> Problem requirements: Start at the line in the entries below that contains "Browser, Operating System (any)", stop at the line that contains "FUNCTIONAL REQUIREMENTS", and output exactly the lines in that span, both ends included.
### Exercise inputs
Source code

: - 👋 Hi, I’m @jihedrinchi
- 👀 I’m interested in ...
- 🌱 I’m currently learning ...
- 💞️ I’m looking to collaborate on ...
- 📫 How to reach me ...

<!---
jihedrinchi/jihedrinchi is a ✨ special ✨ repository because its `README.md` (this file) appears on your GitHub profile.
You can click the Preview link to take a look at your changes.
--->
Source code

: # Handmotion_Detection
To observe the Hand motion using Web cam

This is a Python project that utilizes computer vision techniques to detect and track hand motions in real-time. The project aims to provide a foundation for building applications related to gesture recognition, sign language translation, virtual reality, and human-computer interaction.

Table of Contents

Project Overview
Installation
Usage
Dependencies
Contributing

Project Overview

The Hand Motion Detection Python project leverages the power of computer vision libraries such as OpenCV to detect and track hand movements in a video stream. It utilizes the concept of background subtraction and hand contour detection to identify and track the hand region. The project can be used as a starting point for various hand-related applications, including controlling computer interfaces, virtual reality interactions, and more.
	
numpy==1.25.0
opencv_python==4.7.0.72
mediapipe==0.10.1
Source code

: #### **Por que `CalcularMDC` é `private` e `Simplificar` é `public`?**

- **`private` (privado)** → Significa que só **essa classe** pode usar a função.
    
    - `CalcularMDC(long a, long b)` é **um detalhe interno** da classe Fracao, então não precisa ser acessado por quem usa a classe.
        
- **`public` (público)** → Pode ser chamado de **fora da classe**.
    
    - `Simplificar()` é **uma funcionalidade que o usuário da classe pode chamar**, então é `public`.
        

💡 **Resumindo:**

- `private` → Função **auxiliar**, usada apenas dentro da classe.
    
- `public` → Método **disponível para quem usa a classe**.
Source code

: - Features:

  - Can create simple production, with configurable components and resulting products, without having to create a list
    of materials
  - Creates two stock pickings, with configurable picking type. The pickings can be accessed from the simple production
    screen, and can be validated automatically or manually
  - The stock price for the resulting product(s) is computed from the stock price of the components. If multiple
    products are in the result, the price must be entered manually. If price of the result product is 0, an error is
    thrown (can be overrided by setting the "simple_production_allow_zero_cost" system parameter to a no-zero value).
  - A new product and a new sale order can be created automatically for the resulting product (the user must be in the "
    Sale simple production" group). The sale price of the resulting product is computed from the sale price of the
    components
######
### Exercise inputs
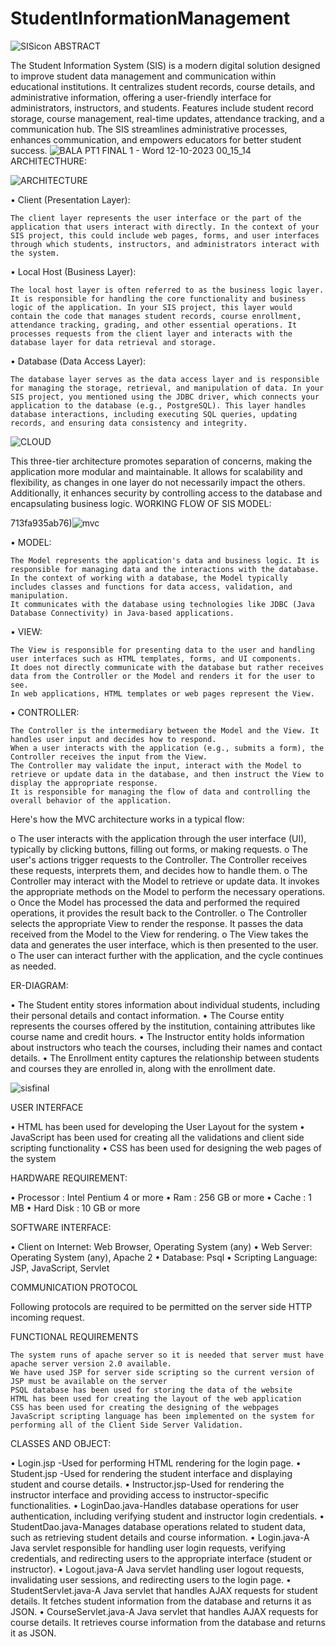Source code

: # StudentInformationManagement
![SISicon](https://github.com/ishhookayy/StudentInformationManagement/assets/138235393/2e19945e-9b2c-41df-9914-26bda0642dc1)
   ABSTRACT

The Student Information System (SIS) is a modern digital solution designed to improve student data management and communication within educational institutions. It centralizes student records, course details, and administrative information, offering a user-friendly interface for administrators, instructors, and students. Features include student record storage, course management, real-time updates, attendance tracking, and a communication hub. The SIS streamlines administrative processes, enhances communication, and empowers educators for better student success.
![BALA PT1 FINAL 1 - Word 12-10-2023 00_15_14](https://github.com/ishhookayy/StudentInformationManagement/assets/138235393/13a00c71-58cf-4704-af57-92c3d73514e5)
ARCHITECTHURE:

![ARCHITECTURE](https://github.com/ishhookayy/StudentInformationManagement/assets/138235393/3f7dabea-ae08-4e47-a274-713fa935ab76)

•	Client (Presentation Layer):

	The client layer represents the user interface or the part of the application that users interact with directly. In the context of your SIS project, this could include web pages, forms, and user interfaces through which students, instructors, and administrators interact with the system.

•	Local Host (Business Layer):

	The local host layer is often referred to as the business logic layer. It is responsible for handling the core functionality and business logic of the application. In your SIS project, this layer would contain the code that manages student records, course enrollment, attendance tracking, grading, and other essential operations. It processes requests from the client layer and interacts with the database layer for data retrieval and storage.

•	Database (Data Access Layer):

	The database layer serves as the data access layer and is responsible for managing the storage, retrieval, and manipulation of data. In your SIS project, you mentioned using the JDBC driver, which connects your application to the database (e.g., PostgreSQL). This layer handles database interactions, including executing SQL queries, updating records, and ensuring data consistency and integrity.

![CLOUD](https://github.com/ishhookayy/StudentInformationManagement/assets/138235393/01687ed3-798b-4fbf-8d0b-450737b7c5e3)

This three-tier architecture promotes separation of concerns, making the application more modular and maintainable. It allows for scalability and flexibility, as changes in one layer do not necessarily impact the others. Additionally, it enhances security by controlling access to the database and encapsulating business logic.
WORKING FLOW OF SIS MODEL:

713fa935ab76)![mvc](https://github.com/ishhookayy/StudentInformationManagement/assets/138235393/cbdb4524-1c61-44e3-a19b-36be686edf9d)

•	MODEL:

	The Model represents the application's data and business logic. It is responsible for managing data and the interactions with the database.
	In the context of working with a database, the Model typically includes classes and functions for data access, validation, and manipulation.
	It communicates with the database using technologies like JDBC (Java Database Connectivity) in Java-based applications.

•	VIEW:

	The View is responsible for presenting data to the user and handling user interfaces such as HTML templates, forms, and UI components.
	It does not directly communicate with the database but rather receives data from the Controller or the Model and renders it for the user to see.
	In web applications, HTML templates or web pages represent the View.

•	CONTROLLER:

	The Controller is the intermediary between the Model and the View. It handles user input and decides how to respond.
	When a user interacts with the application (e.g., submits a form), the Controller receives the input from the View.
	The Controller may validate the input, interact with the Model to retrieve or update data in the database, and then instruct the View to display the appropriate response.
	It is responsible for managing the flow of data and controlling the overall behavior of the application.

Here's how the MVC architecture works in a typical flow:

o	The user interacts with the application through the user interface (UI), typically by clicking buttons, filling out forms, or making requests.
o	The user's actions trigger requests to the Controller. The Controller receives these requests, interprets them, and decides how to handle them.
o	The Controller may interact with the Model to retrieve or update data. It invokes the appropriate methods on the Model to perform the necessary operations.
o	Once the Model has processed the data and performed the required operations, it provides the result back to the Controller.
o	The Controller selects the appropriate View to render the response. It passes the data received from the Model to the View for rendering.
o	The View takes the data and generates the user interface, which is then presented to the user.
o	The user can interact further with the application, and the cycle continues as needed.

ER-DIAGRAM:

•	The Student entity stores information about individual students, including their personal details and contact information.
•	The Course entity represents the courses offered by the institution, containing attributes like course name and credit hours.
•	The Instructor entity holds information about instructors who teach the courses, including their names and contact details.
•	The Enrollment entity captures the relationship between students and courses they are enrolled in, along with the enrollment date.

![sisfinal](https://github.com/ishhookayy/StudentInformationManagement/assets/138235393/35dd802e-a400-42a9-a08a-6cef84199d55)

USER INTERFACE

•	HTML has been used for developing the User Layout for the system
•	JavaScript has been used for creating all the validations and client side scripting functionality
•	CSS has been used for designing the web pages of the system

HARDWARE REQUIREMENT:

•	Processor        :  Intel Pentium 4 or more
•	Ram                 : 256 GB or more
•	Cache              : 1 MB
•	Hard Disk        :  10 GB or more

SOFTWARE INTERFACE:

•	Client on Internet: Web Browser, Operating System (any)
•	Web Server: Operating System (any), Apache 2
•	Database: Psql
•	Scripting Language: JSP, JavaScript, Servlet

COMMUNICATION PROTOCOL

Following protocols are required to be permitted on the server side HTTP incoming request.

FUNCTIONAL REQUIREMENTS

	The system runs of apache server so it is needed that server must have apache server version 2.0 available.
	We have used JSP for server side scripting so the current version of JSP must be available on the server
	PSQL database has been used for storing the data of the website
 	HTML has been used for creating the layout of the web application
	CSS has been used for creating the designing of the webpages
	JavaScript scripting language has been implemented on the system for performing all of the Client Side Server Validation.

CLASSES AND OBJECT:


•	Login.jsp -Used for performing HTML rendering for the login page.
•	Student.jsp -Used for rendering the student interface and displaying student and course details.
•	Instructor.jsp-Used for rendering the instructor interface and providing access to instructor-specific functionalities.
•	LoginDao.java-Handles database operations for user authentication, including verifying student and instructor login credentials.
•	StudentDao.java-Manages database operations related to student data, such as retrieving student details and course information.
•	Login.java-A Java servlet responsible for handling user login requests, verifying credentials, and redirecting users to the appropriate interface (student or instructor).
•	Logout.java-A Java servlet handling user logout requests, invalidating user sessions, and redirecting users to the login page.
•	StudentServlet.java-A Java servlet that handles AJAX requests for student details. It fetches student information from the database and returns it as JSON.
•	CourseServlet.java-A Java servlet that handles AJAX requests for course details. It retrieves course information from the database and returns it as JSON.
######
### Exercise inputs
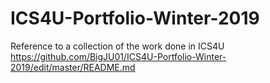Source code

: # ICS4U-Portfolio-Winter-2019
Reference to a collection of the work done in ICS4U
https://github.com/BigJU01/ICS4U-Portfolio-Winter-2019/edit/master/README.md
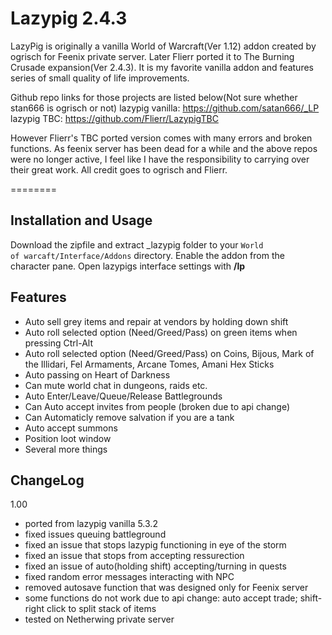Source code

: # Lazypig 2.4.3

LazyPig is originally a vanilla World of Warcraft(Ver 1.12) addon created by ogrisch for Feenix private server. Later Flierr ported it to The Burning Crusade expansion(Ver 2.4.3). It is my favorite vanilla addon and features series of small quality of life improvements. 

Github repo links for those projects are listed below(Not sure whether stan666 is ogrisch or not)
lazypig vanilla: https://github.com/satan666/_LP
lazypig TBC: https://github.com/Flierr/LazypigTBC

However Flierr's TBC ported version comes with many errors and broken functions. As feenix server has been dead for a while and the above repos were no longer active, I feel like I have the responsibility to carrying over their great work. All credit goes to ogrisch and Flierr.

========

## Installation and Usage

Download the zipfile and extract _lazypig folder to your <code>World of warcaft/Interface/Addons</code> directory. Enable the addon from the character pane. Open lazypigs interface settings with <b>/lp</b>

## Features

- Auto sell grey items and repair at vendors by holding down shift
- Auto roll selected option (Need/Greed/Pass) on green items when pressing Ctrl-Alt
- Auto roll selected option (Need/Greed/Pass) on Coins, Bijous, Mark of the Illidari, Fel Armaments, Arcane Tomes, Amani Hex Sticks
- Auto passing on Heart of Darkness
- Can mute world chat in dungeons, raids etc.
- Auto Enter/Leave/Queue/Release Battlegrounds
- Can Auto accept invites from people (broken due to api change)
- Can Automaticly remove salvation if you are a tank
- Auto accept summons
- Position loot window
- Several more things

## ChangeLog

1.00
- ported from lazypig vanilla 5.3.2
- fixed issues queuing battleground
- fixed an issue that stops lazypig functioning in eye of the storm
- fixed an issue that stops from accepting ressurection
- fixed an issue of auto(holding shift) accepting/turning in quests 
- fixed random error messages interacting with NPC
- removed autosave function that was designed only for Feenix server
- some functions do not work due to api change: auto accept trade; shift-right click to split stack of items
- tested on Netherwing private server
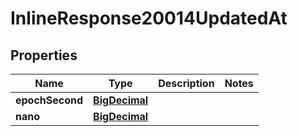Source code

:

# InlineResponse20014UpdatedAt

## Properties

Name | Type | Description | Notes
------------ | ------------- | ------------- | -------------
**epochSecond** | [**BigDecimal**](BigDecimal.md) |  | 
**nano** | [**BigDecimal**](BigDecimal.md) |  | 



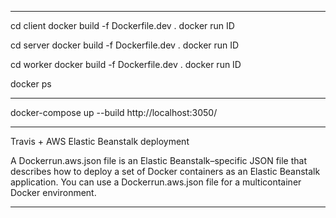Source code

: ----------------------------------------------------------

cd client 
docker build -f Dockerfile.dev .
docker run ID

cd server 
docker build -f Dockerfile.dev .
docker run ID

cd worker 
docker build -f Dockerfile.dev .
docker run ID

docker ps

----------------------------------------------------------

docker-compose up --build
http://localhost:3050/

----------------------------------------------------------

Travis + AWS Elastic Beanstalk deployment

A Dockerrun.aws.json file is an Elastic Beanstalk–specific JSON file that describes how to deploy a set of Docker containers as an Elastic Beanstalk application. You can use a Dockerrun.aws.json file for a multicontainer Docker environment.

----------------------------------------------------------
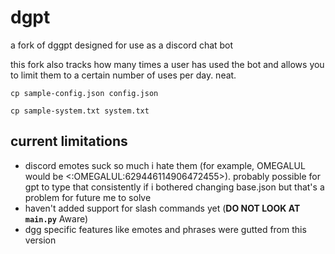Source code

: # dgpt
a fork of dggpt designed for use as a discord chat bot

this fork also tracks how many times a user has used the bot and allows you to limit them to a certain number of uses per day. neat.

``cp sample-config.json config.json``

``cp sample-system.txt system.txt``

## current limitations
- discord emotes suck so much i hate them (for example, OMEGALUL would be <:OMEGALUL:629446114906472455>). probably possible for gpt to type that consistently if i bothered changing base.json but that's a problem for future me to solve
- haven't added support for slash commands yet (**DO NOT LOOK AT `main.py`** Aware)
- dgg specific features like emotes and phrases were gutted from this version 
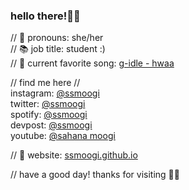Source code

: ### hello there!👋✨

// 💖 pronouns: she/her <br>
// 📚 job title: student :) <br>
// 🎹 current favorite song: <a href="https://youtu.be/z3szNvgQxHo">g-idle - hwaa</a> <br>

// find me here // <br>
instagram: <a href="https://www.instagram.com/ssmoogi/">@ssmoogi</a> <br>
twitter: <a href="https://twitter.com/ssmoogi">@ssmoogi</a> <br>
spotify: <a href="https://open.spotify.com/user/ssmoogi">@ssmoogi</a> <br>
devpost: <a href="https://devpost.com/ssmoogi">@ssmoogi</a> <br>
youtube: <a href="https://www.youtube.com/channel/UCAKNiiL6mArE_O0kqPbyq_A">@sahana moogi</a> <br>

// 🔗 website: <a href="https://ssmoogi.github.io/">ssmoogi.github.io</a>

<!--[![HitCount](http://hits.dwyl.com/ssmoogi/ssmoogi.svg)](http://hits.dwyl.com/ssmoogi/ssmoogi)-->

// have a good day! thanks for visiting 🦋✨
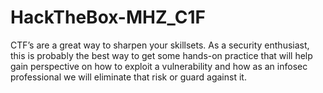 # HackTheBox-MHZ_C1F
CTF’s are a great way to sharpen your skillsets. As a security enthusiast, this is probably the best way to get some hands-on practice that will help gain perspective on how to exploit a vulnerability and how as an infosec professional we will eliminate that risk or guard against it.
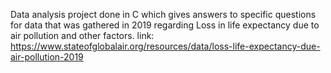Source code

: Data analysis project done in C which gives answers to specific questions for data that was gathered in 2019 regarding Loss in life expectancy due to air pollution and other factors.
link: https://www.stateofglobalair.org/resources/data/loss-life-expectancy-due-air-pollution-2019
######
> Output of the task:
•	Client on Internet: Web Browser, Operating System (any)
•	Web Server: Operating System (any), Apache 2
•	Database: Psql
•	Scripting Language: JSP, JavaScript, Servlet

COMMUNICATION PROTOCOL

Following protocols are required to be permitted on the server side HTTP incoming request.

FUNCTIONAL REQUIREMENTS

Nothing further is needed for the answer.